PMP hoping to cash in on portfolio deal

PRINTER and publisher PMP is moving to capitalise on strong investor demand for industrial portfolios with the sale and leaseback of four facilities across Australia.

PRINTER and publisher PMP is moving to capitalise on strong investor demand for industrial portfolios with the sale and leaseback of four facilities across Australia.

The portfolio is said to be worth about $75 million and will appeal to industrial developers such as the Goodman Group, Dexus and GPT, among others.

CBRE has been appointed as the exclusive selling agent for the PMP portfolio, which includes properties at Moorebank in NSW, Clayton in Victoria, Wacol in Queensland and Bibra Lake in Western Australia. The sale will be managed by the senior director for industrial investment properties at CBRE, Angus Klem, and senior managing director, Matt Haddon.

Under the plan, the assets will be sold individually or in one line on leasebacks ranging from five to 12 years, with an average lease of about nine years. The portfolio has a gross net lettable area of more than 100,000 square metres.

The deal follows PMP's report of a net loss of $24.5 million for the year to June 30, compared to a loss of $11.3 million last year.

The chief executive of PMP, Richard Allely, attributed the loss to the market conditions, which he described as challenging, with falling volumes in publishing and directories exacerbated by a weak retail market.
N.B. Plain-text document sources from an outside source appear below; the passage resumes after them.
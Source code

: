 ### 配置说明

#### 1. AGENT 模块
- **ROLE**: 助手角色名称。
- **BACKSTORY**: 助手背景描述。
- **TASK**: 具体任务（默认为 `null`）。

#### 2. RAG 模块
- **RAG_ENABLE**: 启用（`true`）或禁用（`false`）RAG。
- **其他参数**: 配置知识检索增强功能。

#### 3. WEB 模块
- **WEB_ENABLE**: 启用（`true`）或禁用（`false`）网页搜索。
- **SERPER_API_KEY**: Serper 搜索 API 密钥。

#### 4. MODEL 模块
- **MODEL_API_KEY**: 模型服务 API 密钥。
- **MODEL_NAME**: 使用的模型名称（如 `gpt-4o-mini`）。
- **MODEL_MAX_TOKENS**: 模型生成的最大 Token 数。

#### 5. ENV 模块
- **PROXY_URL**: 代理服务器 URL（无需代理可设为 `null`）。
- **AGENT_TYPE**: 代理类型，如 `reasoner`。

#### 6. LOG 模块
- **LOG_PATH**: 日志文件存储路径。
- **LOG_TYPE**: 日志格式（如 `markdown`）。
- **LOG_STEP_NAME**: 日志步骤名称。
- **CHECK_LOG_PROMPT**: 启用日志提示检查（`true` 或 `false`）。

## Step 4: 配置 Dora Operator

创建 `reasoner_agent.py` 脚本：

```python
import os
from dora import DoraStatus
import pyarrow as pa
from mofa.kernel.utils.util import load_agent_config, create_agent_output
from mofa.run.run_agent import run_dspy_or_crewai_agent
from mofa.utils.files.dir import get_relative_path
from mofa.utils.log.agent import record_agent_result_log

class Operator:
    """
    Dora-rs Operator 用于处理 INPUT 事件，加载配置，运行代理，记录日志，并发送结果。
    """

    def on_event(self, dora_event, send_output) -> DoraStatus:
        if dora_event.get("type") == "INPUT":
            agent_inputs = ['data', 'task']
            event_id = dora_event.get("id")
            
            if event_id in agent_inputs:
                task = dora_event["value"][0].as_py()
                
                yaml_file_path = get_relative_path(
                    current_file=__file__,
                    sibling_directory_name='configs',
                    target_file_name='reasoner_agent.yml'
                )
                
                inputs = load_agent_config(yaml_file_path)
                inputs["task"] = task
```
He said margins were under pressure in all businesses, with major contracts being fiercely contested. Net debt at the year-end was $143.3 million compared to $141 million last year.

To offset the weak environment, the group aimed to reduce costs by an initial $40 million, and has about $32 million of annualised savings in the second phase of a restructure.

"This program has a fundamental strategy of lowering the capital intensity of Print Australia and delivers both lower cost of operations and a reduced need for future capital expenditure," the company said. PMP will reduce its number of presses from 21 to 15.

Mr Klem said the size and spread of the property portfolio would underpin interest in the sales.

"The institutional market is looking for geographical diversity and scale, which this portfolio provides along with a very attractive lease profile," he said.